小脑功能障碍导致姿势不稳定。最近对自由活动的啮齿类动物的研究改变了小脑对姿势贡献的研究。然而,陆地运动和啮齿动物小脑的复杂性促使人们开发出新的方法来干扰更简单脊椎动物的小脑功能。在这里,我们使用了一种强大的化学遗传学工具(TRPV1/辣椒素)来定义浦肯野细胞——小脑皮层的输出神经元——在幼年斑马鱼自由深入游泳时的作用。我们实现了浦肯野细胞的双向控制(激活和消融),同时对姿势和运动进行了定量高通量评估。激活扰乱了俯仰(上鼻/下鼻)轴的姿势控制。同样,消融破坏了俯仰轴姿势和鳍体协调,导致爬升。姿势破坏在年龄较大的幼虫中更为明显,这为发育中的小脑在控制姿势方面发挥紧急作用提供了一个窗口。最后,我们发现浦肯野细胞的活动可以单独和集体编码倾斜方向,这是姿势控制神经元的一个关键特征。我们的研究结果描绘了小脑在斑马鱼幼体的姿势控制和前庭感觉中的预期作用,确立了TRPV1/辣椒素介导的扰动在一种简单的、遗传上易于处理的脊椎动物中的有效性。此外,通过比较浦肯野细胞消融对姿势的时间贡献,我们发现了小脑在早期发育过程中对姿势的控制。这项工作朝着理解小脑在调节姿势成熟中的祖先作用迈出了重要一步。
本文章由计算机程序翻译,如有差异,请以英文原文为准。

Cerebellar Purkinje Cells Control Posture in Larval Zebrafish ( <i>Danio rerio</i> ).

Cerebellar Purkinje Cells Control Posture in Larval Zebrafish ( <i>Danio rerio</i> ).

Cerebellar Purkinje Cells Control Posture in Larval Zebrafish ( <i>Danio rerio</i> ).

Cerebellar Purkinje Cells Control Posture in Larval Zebrafish ( Danio rerio ).

Cerebellar dysfunction leads to postural instability. Recent work in freely moving rodents has transformed investigations of cerebellar contributions to posture. However, the combined complexity of terrestrial locomotion and the rodent cerebellum motivate new approaches to perturb cerebellar function in simpler vertebrates. Here, we adapted a validated chemogenetic tool (TRPV1/capsaicin) to describe the role of Purkinje cells - the output neurons of the cerebellar cortex - as larval zebrafish swam freely in depth. We achieved both bidirectional control (activation and ablation) of Purkinje cells while performing quantitative high-throughput assessment of posture and locomotion. Activation modified postural control in the pitch (nose-up/nose-down) axis. Similarly, ablations disrupted pitch-axis posture and fin-body coordination responsible for climbs. Postural disruption was more widespread in older larvae, offering a window into emergent roles for the developing cerebellum in the control of posture.
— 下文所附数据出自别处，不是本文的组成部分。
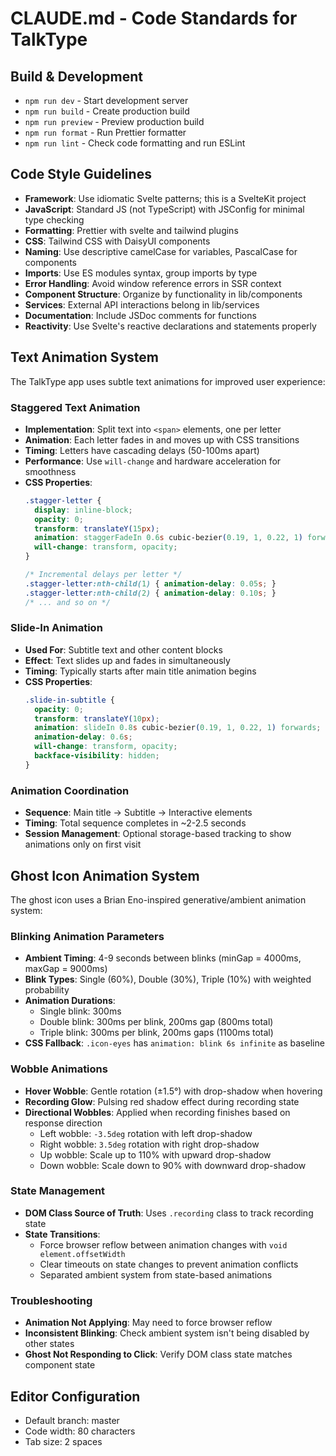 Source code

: # CLAUDE.md - Code Standards for TalkType

## Build & Development

- `npm run dev` - Start development server
- `npm run build` - Create production build
- `npm run preview` - Preview production build
- `npm run format` - Run Prettier formatter
- `npm run lint` - Check code formatting and run ESLint

## Code Style Guidelines

- **Framework**: Use idiomatic Svelte patterns; this is a SvelteKit project
- **JavaScript**: Standard JS (not TypeScript) with JSConfig for minimal type checking
- **Formatting**: Prettier with svelte and tailwind plugins
- **CSS**: Tailwind CSS with DaisyUI components
- **Naming**: Use descriptive camelCase for variables, PascalCase for components
- **Imports**: Use ES modules syntax, group imports by type
- **Error Handling**: Avoid window reference errors in SSR context
- **Component Structure**: Organize by functionality in lib/components
- **Services**: External API interactions belong in lib/services
- **Documentation**: Include JSDoc comments for functions
- **Reactivity**: Use Svelte's reactive declarations and statements properly

## Text Animation System

The TalkType app uses subtle text animations for improved user experience:

### Staggered Text Animation
- **Implementation**: Split text into `<span>` elements, one per letter
- **Animation**: Each letter fades in and moves up with CSS transitions
- **Timing**: Letters have cascading delays (50-100ms apart)
- **Performance**: Use `will-change` and hardware acceleration for smoothness
- **CSS Properties**:
  ```css
  .stagger-letter {
    display: inline-block;
    opacity: 0;
    transform: translateY(15px);
    animation: staggerFadeIn 0.6s cubic-bezier(0.19, 1, 0.22, 1) forwards;
    will-change: transform, opacity;
  }
  
  /* Incremental delays per letter */
  .stagger-letter:nth-child(1) { animation-delay: 0.05s; }
  .stagger-letter:nth-child(2) { animation-delay: 0.10s; }
  /* ... and so on */
  ```

### Slide-In Animation
- **Used For**: Subtitle text and other content blocks
- **Effect**: Text slides up and fades in simultaneously
- **Timing**: Typically starts after main title animation begins
- **CSS Properties**:
  ```css
  .slide-in-subtitle {
    opacity: 0;
    transform: translateY(10px);
    animation: slideIn 0.8s cubic-bezier(0.19, 1, 0.22, 1) forwards;
    animation-delay: 0.6s;
    will-change: transform, opacity;
    backface-visibility: hidden;
  }
  ```

### Animation Coordination
- **Sequence**: Main title → Subtitle → Interactive elements
- **Timing**: Total sequence completes in ~2-2.5 seconds
- **Session Management**: Optional storage-based tracking to show animations only on first visit

## Ghost Icon Animation System

The ghost icon uses a Brian Eno-inspired generative/ambient animation system:

### Blinking Animation Parameters
- **Ambient Timing**: 4-9 seconds between blinks (minGap = 4000ms, maxGap = 9000ms)
- **Blink Types**: Single (60%), Double (30%), Triple (10%) with weighted probability
- **Animation Durations**:
  - Single blink: 300ms
  - Double blink: 300ms per blink, 200ms gap (800ms total)
  - Triple blink: 300ms per blink, 200ms gaps (1100ms total)
- **CSS Fallback**: `.icon-eyes` has `animation: blink 6s infinite` as baseline

### Wobble Animations
- **Hover Wobble**: Gentle rotation (±1.5°) with drop-shadow when hovering
- **Recording Glow**: Pulsing red shadow effect during recording state
- **Directional Wobbles**: Applied when recording finishes based on response direction
  - Left wobble: `-3.5deg` rotation with left drop-shadow
  - Right wobble: `3.5deg` rotation with right drop-shadow
  - Up wobble: Scale up to 110% with upward drop-shadow
  - Down wobble: Scale down to 90% with downward drop-shadow

### State Management
- **DOM Class Source of Truth**: Uses `.recording` class to track recording state
- **State Transitions**:
  - Force browser reflow between animation changes with `void element.offsetWidth`
  - Clear timeouts on state changes to prevent animation conflicts
  - Separated ambient system from state-based animations

### Troubleshooting
- **Animation Not Applying**: May need to force browser reflow
- **Inconsistent Blinking**: Check ambient system isn't being disabled by other states
- **Ghost Not Responding to Click**: Verify DOM class state matches component state

## Editor Configuration

- Default branch: master
- Code width: 80 characters
- Tab size: 2 spaces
Finally, we found that activity in Purkinje cells could individually and collectively encode tilt direction, a key feature of postural control neurons. Our findings delineate an expected role for the cerebellum in postural control and vestibular sensation in larval zebrafish, establishing the validity of TRPV1/capsaicin-mediated perturbations in a simple, genetically-tractable vertebrate. Moreover, by comparing the contributions of Purkinje cell ablations to posture in time, we uncover signatures of emerging cerebellar control of posture across early development. This work takes a major step towards understanding an ancestral role of the cerebellum in regulating postural maturation.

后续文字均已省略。